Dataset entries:
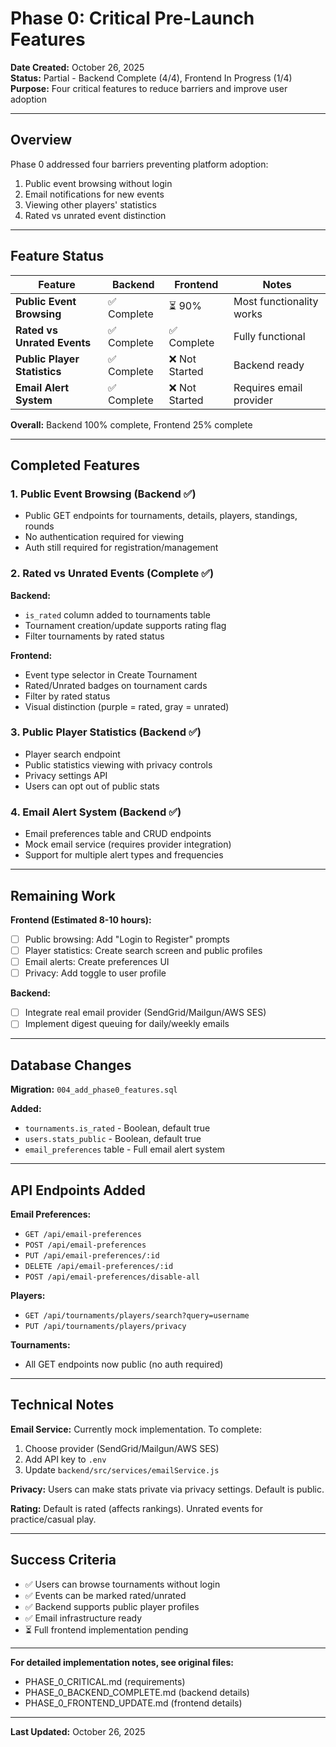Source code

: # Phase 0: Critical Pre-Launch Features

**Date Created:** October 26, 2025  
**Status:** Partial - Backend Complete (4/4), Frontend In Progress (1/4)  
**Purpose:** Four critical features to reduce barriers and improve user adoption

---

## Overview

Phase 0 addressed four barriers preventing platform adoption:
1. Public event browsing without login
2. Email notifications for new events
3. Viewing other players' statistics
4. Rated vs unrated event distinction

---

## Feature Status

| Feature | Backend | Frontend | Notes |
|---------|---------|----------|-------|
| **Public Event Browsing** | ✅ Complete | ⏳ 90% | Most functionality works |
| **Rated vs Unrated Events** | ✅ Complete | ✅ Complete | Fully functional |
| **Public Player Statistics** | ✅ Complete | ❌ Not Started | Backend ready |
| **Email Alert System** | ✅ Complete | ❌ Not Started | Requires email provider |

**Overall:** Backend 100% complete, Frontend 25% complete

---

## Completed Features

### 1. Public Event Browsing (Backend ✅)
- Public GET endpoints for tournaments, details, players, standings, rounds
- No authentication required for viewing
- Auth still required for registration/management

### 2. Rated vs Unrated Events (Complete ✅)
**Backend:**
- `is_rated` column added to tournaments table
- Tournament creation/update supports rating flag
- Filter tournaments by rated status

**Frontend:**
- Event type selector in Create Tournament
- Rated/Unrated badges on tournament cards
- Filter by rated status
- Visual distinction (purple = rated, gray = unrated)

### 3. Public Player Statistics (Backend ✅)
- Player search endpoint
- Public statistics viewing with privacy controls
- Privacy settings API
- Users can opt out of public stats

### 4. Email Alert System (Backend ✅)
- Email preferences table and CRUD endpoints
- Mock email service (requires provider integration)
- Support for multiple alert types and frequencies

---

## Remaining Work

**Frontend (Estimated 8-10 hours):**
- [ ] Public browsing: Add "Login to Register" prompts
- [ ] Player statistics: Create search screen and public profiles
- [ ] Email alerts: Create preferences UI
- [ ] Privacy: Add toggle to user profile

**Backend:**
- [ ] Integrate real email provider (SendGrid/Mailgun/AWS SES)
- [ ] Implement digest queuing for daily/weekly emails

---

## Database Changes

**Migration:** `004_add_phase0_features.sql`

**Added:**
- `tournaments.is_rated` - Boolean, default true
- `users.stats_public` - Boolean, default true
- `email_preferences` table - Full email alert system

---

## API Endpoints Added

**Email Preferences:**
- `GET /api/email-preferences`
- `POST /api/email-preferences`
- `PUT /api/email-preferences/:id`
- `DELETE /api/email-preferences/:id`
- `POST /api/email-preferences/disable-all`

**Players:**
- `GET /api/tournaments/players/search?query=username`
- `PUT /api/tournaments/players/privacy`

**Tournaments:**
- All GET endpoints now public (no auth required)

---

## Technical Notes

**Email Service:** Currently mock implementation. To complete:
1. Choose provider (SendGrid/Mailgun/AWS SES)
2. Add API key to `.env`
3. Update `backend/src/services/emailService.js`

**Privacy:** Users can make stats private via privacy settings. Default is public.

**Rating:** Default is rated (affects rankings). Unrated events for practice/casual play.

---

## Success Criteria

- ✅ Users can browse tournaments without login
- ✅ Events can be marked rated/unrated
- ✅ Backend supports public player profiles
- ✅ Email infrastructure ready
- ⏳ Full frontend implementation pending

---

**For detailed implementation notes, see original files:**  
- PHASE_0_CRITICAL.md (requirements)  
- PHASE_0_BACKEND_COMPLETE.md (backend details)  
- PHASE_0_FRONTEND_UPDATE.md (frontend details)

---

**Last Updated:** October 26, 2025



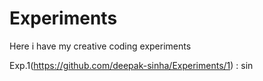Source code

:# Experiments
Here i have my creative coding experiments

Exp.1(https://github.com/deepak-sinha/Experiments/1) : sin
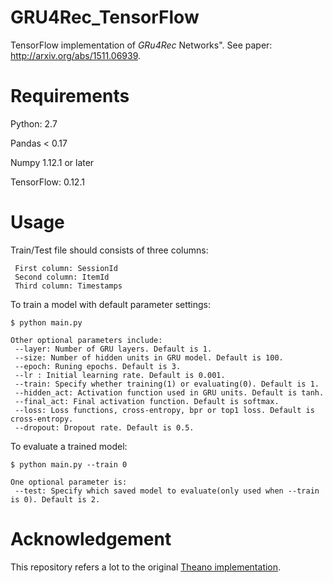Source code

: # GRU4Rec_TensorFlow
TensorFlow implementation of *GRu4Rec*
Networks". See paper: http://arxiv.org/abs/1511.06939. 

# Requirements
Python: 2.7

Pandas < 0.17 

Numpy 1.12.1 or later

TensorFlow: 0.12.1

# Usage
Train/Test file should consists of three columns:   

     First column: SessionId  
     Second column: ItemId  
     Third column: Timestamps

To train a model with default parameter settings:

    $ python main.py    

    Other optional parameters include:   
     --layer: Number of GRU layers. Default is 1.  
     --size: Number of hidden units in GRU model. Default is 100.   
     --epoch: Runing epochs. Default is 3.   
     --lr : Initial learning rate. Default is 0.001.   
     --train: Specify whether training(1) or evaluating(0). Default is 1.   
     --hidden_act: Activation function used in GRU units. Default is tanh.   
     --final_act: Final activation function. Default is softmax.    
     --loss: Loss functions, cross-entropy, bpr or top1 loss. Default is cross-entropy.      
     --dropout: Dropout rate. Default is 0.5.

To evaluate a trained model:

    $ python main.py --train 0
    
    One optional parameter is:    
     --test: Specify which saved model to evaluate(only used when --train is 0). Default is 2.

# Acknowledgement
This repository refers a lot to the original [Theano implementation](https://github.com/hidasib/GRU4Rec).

...

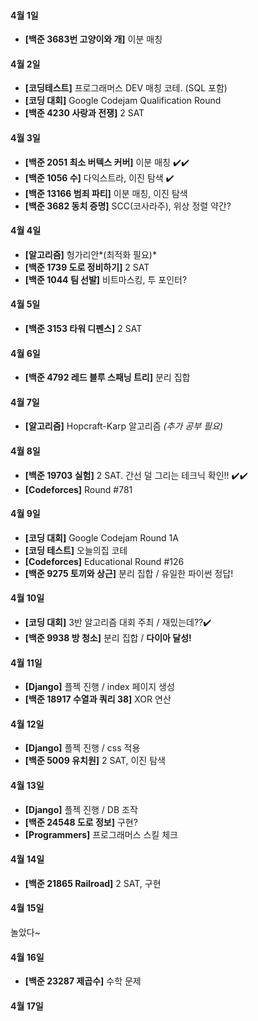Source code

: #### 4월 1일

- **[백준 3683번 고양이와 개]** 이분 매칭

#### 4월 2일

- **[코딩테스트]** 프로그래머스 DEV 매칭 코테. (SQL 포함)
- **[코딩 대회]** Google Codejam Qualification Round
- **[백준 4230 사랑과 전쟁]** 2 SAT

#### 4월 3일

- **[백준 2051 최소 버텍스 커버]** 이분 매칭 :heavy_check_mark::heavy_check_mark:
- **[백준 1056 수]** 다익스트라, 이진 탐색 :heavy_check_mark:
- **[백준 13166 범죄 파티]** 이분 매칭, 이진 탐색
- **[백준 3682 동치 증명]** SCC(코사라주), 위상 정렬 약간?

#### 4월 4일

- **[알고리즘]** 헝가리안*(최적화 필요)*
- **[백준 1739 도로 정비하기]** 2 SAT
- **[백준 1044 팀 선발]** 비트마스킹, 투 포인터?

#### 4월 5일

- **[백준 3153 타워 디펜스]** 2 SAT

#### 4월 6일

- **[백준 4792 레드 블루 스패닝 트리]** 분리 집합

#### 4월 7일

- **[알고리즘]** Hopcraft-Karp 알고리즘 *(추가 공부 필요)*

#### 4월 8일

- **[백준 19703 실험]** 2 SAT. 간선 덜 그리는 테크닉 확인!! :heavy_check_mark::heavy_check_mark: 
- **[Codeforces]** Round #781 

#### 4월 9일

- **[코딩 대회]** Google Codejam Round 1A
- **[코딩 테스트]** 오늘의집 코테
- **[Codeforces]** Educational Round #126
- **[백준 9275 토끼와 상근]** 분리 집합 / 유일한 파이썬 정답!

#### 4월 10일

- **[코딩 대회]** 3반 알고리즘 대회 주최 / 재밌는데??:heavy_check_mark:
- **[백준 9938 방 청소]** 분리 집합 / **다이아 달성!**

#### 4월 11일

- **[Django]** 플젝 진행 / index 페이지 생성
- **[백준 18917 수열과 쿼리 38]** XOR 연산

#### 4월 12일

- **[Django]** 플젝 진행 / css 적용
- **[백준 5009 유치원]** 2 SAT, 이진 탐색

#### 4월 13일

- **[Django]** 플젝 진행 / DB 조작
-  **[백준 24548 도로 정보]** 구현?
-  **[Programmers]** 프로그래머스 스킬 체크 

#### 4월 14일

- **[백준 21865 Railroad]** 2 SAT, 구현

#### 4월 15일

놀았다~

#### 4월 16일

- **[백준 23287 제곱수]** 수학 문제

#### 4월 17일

* * *

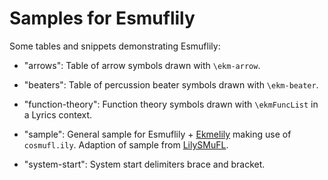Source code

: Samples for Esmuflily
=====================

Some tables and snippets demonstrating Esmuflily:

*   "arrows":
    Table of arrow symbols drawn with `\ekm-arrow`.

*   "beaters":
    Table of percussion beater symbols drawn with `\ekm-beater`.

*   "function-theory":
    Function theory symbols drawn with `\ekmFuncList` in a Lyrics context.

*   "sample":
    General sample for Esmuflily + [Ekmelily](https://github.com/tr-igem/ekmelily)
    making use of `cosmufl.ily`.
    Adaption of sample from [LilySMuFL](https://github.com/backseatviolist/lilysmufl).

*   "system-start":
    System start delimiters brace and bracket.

* **EXERCISE INSTRUCTIONS**: Please work out how many lines above carry "evaluate", writing only the result.

* **TASK RESPONSE**: 2